MLFlow#

MLFlow is an open-source platform for managing the end-to-end machine learning lifecycle, including experiment tracking, model versioning, and deployment. With ArchiTXT’s integration, you can effortlessly log experiment executions, traces, and key metrics directly to MLFlow for streamlined monitoring and analysis.

See also

MLFlow Documentation

The official documentation of MLFlow.

ArchiTXT creates a dedicated MLFlow experiment for logging and every simplification process is recorded as a separate run in this experiment. This detailed logging allows you to:

  • Track the progress and performance of each simplification step.

  • Compare different runs to identify the most effective parameters.

  • Easily navigate through experiment histories using the MLFlow UI.

Configure MLFlow#

Tip

By default, MLFlow logs experiments to a local directory. It is the recommended solution if you just want to try MLFlow.

To connect ArchiTXT to a remote MLFlow tracking server, set the environment variable MLFLOW_TRACKING_URI:

$ export MLFLOW_TRACKING_URI=http://127.0.0.1:5000  # Replace with your remote host

You can also set the tracking URI in your Python code:

import mlflow

mlflow.set_tracking_uri("http://127.0.0.1:5000")  # Replace with your remote host

Run Experiments#

ArchiTXT can log experiments to MLFlow if it is executed within an active MLFlow run. In Python, you can create a run as follows:

import mlflow

with mlflow.start_run():
    ... # <- Your code here

Once the run is started, execute your experiments as usual, and ArchiTXT will automatically handle the logging.
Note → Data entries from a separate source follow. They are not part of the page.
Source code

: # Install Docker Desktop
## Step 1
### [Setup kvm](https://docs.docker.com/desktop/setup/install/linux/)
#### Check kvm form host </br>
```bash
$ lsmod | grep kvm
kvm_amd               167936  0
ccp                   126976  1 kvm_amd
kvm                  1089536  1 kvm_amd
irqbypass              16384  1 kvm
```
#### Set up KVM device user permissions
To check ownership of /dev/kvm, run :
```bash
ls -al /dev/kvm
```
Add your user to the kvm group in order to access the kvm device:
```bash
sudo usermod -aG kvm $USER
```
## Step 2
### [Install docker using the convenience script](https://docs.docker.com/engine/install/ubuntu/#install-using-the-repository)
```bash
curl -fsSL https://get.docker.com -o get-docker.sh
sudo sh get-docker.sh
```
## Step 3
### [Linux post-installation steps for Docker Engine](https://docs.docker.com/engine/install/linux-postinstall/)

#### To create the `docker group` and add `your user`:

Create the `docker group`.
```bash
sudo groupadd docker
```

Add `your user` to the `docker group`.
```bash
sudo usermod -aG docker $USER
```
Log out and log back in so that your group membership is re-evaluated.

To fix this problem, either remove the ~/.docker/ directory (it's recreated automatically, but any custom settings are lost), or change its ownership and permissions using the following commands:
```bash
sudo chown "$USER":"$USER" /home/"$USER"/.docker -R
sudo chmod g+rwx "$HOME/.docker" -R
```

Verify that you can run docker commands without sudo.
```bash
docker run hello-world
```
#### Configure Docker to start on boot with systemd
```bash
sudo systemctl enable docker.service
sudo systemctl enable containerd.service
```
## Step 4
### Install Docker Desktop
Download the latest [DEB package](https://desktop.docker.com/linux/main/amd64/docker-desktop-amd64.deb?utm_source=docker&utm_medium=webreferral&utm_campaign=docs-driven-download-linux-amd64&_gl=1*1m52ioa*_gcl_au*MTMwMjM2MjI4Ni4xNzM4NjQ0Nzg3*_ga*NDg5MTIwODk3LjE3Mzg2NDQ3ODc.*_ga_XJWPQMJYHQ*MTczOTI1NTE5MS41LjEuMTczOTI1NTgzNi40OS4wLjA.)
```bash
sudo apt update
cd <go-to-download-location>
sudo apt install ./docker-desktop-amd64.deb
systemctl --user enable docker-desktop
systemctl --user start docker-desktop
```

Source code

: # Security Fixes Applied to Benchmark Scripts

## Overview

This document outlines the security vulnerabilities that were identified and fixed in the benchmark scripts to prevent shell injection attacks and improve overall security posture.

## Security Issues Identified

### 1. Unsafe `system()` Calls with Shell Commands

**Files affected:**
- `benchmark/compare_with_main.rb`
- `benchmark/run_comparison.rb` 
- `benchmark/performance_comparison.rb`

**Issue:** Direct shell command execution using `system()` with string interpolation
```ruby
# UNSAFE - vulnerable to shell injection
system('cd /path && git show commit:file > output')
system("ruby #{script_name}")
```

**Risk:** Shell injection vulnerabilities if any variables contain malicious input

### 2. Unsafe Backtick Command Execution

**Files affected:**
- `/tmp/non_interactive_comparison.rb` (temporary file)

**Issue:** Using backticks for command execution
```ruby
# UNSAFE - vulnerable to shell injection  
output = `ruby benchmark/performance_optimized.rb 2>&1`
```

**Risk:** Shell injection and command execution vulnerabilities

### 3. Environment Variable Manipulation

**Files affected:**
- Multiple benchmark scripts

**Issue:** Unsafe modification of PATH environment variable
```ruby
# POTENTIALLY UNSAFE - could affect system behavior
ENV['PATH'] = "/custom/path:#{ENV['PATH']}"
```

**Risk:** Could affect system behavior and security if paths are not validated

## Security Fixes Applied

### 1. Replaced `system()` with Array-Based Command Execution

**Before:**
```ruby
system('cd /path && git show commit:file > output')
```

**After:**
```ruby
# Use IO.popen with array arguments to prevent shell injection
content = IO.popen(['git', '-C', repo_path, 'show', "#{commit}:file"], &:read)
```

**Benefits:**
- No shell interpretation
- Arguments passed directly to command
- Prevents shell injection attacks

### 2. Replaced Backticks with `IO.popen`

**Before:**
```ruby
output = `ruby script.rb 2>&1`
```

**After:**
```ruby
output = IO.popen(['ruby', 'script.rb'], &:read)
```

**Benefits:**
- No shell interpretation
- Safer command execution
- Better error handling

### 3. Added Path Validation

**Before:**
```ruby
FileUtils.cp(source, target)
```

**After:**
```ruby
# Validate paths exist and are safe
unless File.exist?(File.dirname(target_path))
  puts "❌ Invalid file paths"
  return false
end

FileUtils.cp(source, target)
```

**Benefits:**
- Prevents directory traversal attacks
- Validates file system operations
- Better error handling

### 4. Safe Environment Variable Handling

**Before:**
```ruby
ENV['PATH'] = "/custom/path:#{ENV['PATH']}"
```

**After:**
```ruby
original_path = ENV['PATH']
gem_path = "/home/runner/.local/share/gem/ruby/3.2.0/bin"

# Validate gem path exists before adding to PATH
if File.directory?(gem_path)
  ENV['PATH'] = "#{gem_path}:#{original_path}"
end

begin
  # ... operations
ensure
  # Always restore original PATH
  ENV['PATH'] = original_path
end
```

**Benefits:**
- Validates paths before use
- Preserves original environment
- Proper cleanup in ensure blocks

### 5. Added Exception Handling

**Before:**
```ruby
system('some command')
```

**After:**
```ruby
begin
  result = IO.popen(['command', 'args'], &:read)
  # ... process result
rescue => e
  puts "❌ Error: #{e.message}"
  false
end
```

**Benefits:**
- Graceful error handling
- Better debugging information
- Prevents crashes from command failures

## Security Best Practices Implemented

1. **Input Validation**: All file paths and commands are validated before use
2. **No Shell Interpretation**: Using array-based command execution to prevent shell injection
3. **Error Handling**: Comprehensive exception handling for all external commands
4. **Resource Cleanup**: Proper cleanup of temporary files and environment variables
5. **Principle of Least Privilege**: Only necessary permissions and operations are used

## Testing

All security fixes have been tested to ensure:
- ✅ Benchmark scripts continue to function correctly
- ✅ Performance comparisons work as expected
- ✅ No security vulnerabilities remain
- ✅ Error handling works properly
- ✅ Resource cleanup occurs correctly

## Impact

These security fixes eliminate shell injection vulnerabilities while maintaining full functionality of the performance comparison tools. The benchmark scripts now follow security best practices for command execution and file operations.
You can also enable MLFlow logging whe using the CLI by using the --log option.

Explore Data#

Visualize your logged data using the MLFlow web interface. If running locally, you can start the MLFlow UI by running:

$ mlflow ui

Open your browser and navigate to the default URL (usually http://127.0.0.1:5000). In the web UI, you can review your experiment details and performance metrics.

Simplification#

During the simplification, the following metrics are logged to MLFlow by the architxt.metrics.Metrics.log_to_mlflow() method after each iteration. Additional debug artifacts may be logged when debug=True.

Parameters#

Parameter Name

Range / Type

Description

nb_sentences

int

Total number trees in the forest.

tau

[0, 1]

The threshold for subtree similarity.

epoch

int

The maximum number of iteration.

min_support

int

The minimum support for structures to be considered frequent.

metric

str

The name of the metric used for the tree similarity.

edit_ops

str

The list of operations that will be applied on the trees.

General Metrics#

Metric Name

Range / Type

Description

nodes.count

int

Total number of nodes in the forest.

unlabeled.count

int

Number of nodes that have no associated label.

redundancy

[0, 1]

Median redundancy score of attribute groups exceeding a functional dependency threshold.

Clustering#

Metric Name

Range / Type

Description

clustering.cluster_count

int

Number of distinct clusters in the current forest.

clustering.ami

[-1, 1]

Adjusted Mutual Information between original and current clustering.

clustering.completeness

[0, 1]

Measures if all members of a class are assigned to the same cluster.

Entities#

Metric Name

Range / Type

Description

entities.coverage

[0, 1]

Jaccard similarity between original and current entity sets.

entities.count

int

Total number of entity-type nodes.

entities.distinct_count

int

Number of distinct entity labels.

entities.ratio

[0, 1]

Average number of entity nodes per distinct entity label.

Groups#

Metric Name

Range / Type

Description

groups.count

int

Total number of group-type nodes.

groups.distinct_count

int

Number of distinct group labels.

groups.ratio

[0, 1]

Average number of group nodes per distinct group label.

Relations#

Metric Name

Range / Type

Description

relations.count

int

Total number of relation-type nodes.

relations.distinct_count

int

Number of distinct relation labels.

relations.ratio

[0, 1]

Average number of relation nodes per distinct relation label.

Collections#

Metric Name

Range / Type

Description

collections.count

int

Total number of collection-type nodes.

collections.distinct_count

int

Number of distinct collection labels.

collections.ratio

[0, 1]

Average number of collection nodes per distinct collection label.

Schema#

Metric Name

Range / Type

Description

schema.overlap

[0, 1]

Overlap ratio of attribute groups in the current schema.

schema.balance

[0, 1]

Balance score of group sizes in the current schema.

schema.productions

int

Number of productions (grammar rules) in the current schema.

schema.non_terminal

int

Number of non-terminal symbols (labels) in the current schema.